======== Exercise materials

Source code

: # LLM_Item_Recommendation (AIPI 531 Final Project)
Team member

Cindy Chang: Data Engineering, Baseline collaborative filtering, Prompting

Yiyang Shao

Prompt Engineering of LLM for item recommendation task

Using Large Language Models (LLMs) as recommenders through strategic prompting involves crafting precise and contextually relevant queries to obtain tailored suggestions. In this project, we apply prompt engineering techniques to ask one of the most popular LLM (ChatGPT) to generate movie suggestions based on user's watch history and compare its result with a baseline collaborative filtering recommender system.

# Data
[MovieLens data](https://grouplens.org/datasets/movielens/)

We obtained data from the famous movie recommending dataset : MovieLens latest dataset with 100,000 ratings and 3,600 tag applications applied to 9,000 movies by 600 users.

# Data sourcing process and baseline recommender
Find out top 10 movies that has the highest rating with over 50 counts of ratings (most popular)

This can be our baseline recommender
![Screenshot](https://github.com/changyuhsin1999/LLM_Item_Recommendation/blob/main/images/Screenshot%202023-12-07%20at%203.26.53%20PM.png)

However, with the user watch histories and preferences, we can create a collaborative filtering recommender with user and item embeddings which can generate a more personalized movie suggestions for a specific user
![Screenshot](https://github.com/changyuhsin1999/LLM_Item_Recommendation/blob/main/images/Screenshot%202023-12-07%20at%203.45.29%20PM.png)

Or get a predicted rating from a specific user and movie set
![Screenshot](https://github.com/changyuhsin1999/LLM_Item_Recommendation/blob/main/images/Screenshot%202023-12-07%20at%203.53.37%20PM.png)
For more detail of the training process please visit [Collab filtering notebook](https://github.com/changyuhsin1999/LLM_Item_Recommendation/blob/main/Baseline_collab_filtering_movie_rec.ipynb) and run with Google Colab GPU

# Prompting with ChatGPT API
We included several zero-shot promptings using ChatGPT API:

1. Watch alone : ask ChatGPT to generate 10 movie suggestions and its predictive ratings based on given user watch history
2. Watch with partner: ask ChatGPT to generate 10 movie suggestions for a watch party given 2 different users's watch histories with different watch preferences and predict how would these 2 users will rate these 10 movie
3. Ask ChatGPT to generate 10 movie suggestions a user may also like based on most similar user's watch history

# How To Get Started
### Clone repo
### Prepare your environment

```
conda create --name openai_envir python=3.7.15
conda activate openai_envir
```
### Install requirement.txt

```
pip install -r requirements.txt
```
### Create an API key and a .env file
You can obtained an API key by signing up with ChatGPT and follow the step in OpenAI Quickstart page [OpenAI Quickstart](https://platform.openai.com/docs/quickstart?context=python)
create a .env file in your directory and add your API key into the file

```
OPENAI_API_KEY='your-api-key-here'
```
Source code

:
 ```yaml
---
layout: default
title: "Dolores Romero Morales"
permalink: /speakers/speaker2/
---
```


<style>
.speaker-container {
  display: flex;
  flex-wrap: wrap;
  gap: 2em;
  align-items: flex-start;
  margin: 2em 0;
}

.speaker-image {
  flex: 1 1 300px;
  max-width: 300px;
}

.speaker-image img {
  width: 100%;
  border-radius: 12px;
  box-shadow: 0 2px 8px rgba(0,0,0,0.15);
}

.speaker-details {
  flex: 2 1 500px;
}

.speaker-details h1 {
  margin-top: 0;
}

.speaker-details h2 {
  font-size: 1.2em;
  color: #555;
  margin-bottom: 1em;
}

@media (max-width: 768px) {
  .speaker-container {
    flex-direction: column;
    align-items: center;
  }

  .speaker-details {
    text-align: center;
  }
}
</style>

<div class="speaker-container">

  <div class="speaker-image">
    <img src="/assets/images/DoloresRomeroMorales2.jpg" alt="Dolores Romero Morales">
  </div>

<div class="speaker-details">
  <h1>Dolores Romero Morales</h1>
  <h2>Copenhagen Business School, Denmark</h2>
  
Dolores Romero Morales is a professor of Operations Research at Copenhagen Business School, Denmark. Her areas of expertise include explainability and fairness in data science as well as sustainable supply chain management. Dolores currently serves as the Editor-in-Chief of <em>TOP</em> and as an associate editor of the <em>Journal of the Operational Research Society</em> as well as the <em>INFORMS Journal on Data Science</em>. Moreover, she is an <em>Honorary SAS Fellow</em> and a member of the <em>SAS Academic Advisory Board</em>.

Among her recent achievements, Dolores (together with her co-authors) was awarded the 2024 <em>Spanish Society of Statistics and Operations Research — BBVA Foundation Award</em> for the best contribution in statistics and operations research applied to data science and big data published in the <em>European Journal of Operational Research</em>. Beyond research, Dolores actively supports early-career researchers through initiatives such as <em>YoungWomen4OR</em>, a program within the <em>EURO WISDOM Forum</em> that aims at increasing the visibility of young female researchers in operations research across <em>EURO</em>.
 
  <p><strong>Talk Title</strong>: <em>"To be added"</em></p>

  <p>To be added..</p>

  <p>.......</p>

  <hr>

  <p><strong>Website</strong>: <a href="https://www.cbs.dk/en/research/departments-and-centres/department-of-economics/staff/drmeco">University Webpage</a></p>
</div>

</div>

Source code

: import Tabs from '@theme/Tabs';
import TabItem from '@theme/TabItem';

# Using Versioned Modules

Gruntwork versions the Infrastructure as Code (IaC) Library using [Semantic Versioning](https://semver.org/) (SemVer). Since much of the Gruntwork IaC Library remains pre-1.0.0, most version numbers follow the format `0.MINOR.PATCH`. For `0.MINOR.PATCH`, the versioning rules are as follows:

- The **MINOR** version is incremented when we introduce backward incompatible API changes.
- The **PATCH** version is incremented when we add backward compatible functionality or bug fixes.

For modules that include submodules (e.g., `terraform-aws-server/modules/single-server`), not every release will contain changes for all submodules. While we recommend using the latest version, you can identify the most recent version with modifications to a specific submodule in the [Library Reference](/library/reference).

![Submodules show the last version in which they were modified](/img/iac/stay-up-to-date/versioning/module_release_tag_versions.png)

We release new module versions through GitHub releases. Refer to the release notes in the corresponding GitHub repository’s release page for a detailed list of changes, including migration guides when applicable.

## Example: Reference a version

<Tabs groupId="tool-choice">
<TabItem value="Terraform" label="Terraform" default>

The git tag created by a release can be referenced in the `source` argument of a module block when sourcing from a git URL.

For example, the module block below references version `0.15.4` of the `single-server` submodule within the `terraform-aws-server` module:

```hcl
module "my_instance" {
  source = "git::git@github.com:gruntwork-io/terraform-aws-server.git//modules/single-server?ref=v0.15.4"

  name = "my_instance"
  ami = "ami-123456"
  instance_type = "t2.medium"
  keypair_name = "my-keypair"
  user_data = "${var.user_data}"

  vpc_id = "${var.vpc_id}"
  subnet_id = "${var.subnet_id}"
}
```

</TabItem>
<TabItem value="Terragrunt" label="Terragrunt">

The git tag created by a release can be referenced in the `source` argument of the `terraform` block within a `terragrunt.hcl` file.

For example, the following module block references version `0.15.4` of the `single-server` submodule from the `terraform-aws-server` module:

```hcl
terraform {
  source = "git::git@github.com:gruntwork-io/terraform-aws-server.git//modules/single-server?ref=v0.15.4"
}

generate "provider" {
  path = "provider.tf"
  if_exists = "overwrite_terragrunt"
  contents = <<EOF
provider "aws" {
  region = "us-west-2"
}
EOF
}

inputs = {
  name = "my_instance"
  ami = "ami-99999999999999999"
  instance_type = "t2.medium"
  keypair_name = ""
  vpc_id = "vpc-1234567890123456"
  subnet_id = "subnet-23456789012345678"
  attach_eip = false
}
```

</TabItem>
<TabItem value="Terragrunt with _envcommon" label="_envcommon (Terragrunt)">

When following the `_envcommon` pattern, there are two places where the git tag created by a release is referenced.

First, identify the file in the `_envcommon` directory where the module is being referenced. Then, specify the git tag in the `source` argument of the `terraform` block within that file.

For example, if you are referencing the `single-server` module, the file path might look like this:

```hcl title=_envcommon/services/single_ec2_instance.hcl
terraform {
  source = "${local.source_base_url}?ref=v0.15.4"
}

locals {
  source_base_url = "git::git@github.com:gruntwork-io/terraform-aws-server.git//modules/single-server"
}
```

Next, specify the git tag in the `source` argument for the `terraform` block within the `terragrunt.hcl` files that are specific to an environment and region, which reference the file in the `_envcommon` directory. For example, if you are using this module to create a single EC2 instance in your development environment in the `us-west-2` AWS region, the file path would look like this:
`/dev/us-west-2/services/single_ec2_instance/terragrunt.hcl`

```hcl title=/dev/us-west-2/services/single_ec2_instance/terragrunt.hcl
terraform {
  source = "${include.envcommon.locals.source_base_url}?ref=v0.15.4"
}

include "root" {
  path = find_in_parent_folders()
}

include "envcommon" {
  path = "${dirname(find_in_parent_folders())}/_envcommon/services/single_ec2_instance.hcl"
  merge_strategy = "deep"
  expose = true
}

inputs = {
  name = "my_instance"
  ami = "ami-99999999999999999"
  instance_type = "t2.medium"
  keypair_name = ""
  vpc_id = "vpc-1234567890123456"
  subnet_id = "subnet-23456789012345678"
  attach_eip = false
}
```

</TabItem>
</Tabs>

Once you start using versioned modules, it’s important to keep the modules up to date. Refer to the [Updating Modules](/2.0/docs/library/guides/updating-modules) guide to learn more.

================

▸ **Prompt**:
Could you return exactly the lines above from the line with "- The **MINOR**" to the line with "- The **PATCH**", both included, and nothing else?

▸ **Solution to this task**:
- The **MINOR** version is incremented when we introduce backward incompatible API changes.
- The **PATCH** version is incremented when we add backward compatible functionality or bug fixes.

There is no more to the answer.